Working from the records below, repeat exactly the lines starting at the line that contains "the CSV to load" and ending at the line that contains "## 2. Build the Dataset", inclusive.

Pictures paired with source code:
==*==

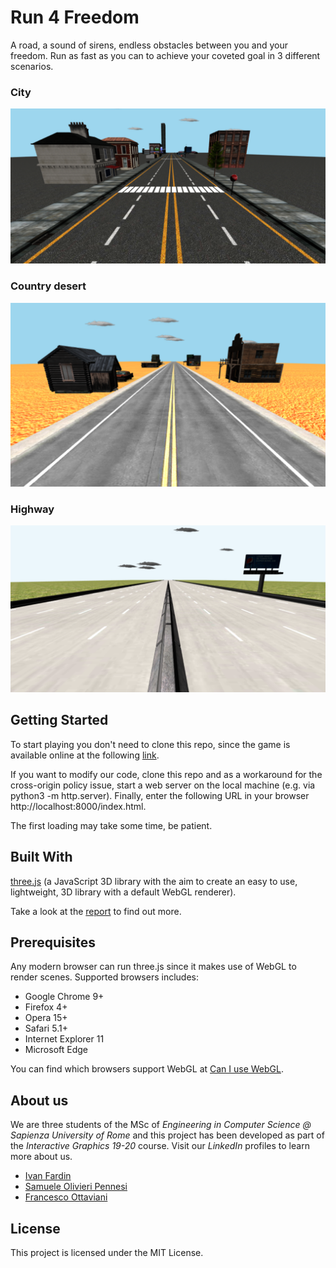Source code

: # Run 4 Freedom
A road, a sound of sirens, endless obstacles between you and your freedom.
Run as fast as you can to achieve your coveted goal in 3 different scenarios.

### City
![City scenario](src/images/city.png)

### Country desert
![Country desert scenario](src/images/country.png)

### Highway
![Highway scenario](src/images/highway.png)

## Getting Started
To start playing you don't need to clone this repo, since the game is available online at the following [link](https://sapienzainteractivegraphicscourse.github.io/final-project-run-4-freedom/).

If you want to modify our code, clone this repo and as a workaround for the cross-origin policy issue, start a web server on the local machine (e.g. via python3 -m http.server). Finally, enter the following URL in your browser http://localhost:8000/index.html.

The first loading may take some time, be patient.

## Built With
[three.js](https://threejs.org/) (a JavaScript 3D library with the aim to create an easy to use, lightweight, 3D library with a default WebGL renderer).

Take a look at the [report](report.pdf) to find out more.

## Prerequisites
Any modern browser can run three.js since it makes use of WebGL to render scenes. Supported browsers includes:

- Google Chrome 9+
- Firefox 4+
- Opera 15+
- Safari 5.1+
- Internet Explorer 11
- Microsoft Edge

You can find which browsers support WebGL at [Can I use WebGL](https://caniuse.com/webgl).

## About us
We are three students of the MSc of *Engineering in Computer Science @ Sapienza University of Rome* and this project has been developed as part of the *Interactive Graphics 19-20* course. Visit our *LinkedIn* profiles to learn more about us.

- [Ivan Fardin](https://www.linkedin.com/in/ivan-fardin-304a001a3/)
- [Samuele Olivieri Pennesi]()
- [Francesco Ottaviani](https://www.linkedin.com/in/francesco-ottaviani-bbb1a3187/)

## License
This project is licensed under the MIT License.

==*==

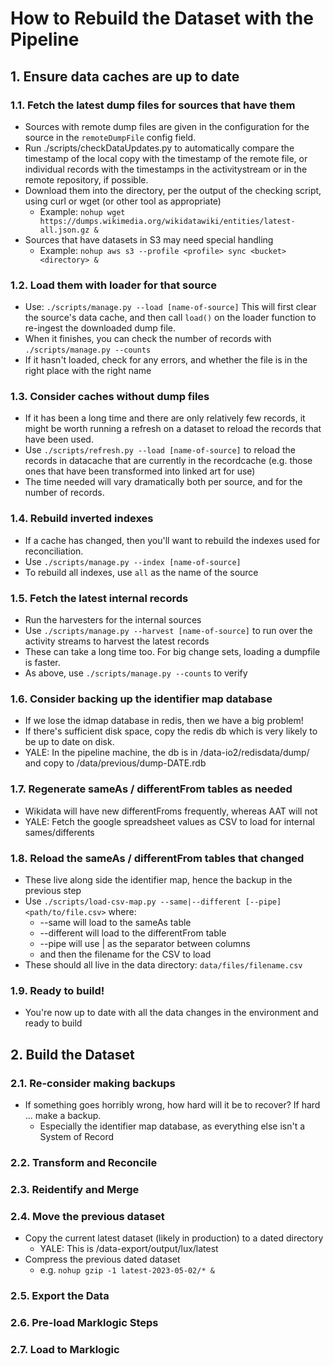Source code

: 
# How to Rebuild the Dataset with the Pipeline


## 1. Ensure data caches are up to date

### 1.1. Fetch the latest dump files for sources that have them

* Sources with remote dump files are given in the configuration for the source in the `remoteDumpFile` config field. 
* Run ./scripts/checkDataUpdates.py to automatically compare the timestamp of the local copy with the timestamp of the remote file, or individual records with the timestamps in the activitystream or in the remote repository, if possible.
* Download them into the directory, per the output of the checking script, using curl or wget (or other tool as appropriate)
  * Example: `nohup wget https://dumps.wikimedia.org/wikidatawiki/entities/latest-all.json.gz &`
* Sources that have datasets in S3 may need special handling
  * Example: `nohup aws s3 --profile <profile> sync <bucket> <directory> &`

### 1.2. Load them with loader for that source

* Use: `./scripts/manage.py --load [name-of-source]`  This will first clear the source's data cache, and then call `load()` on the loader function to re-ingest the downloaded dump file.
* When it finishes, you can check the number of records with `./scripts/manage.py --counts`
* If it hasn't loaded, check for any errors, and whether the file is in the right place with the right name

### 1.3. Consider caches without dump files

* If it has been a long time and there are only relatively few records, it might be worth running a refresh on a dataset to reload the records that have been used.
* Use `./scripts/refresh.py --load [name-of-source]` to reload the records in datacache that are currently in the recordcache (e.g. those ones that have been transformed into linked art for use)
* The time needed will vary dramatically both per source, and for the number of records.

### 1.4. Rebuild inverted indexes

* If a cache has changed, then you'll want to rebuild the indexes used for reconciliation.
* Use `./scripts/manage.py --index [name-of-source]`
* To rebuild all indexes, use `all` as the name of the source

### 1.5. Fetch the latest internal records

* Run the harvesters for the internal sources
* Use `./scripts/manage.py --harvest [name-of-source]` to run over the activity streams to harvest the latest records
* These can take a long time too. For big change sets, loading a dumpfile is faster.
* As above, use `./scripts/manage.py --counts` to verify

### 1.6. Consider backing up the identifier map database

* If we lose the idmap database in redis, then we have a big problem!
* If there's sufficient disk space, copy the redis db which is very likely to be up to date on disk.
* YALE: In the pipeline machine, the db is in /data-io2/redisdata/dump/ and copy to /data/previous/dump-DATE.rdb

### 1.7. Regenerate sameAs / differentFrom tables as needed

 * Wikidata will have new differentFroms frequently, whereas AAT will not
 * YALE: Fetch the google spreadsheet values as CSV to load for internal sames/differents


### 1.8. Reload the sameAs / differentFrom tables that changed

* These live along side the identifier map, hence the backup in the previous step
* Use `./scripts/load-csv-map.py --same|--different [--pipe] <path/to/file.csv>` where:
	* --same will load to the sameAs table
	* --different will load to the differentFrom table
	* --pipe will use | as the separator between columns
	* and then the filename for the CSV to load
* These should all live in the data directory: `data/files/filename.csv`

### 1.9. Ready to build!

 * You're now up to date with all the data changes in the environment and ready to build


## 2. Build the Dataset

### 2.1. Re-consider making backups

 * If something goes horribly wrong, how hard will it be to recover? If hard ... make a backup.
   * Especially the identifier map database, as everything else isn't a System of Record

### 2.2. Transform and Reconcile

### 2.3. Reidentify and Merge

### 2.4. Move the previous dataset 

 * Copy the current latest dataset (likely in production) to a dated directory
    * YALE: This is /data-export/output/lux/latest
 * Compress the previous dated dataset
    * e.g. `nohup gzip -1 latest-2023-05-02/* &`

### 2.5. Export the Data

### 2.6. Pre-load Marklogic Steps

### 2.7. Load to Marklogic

==*==

▸ **TASK SOLUTION**:
	* and then the filename for the CSV to load
* These should all live in the data directory: `data/files/filename.csv`

### 1.9. Ready to build!

 * You're now up to date with all the data changes in the environment and ready to build


## 2. Build the Dataset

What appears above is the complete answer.